Newark approves demolition of building where gangster was slain
by Guy Sterling/The Star-Ledger
Wednesday October 01, 2008, 9:42 PM
The building in Newark that once housed a restaurant where mobster Dutch Schultz was gunned down was approved for demolition tonight.
In a vote without dissent, the Newark Landmarks and Historic Preservation Commission voted to allow new owner Miles Berger to knock down the building at 12 E. Park St. to make way for additional parking.
Voting in favor of the proposal were commissioners Robert Hartman, Diane Scotland, Gwen Moten, Richard Grossklaus and Anthonyette Hunter.
Commissioner Harrison Snell abstained, while David Abramson, commission chairman, recused himself because he occupies an office in the nearby Berger-owned Military Park Building.
Berger said demolition of the old Palace Chop House, where Schultz and three others were killed on Oct. 23, 1935, in one of America's most notorious mob hits, will add 12 to 14 parking spaces for tenants at the Military Park Building.
He also offered to install a plaque on the sidewalk in front of the building commemorating Schultz's slaying and said he may erect a garage on the site someday.
"There's no one in the city who recognizes the importance of historic buildings more than I do," Berger told the commission at its monthly meeting in City Hall.
He said he helped get the nearby Griffith, Hahne's and Firemen's Fund Insurance Co. buildings in downtown Newark placed on the state and national registers of historic places.
Berger said he tried to do the same for the Robert Treat Hotel that he also owns but failed, saying it has far greater historic value than the spot where a "bootlegger and a criminal" was killed.
A New Yorker, Schultz stayed at the Robert Treat during a self-imposed exile in Newark and used it as a headquarters to run his racketeering operation. He was 33 when he died.
In his presentation on behalf of Berger, Newark architect William Mikesell said he was mistaken in his original research that maintained the building sitting on the property today was not the same structure in which Schultz was killed. But he said the building was "just a shell of the structure that was there."
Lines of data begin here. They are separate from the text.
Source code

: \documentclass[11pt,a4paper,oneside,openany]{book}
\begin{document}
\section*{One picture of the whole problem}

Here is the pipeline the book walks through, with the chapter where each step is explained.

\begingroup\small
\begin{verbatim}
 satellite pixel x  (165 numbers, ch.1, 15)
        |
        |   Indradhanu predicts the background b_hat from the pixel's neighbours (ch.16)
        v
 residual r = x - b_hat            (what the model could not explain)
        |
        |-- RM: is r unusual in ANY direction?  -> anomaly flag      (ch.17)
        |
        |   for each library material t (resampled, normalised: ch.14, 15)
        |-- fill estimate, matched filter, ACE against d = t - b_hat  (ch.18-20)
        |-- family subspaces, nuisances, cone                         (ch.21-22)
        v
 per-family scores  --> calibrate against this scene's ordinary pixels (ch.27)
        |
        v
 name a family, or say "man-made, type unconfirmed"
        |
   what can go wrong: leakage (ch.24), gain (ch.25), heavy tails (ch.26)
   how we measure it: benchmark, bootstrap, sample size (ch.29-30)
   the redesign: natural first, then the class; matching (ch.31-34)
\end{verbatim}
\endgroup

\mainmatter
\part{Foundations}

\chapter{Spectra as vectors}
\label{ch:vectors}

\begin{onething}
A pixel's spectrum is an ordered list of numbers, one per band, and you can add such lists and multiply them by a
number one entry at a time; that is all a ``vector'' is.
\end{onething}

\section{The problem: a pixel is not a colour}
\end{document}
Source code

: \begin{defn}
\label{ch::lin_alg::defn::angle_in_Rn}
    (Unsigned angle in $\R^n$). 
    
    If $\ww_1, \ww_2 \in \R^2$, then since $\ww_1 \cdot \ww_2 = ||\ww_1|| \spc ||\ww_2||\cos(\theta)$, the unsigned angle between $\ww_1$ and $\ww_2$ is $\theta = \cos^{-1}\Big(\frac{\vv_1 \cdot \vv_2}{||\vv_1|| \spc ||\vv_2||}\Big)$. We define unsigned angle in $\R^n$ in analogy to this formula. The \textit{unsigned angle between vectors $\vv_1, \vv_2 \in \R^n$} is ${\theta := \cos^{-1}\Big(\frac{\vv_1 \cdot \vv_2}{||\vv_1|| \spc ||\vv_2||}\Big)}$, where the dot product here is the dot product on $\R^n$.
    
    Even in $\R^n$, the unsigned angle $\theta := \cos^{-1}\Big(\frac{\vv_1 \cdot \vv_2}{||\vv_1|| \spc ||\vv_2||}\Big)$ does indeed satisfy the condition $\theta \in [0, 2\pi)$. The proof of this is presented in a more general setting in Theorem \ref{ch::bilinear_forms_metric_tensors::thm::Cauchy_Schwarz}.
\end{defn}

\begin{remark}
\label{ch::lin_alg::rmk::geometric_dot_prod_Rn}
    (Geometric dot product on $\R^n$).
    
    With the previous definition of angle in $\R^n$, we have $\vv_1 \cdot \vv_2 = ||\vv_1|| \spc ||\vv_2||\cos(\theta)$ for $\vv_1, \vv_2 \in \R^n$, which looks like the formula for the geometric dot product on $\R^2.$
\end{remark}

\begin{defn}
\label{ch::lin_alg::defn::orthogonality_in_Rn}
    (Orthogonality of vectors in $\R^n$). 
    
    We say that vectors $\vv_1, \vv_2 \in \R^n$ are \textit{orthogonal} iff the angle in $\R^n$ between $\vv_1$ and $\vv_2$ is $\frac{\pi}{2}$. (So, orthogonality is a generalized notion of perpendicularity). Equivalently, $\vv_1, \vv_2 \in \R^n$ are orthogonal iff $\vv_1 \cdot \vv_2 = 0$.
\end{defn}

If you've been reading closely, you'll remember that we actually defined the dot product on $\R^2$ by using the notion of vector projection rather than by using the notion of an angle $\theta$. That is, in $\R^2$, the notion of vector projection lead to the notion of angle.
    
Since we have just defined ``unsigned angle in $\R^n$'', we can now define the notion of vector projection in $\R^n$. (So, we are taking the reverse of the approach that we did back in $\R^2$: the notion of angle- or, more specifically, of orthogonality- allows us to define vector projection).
Ulana Zakalak, a historic preservationist Berger retained, said the building would need architectural significance to contribute to the Military Park Historic District in which it is situated. It was not enough for Schultz to have been slain in the building, she added.
Zakalak researched the backgrounds of all of the buildings in the area when Military Park was placed on the historic register in 2003. The building at 12 E. Park St. was judged "non-contributing."
Seems like somebody could do allright reverting it back into a bar and playing up the Schultz angle but a 14 car parking lot sounds like just as much fun.
2 comments:
All for a dozen parking spaces? I guess nothing is scared anymore.
Yeah, thats kind of the kicker. Parking spots.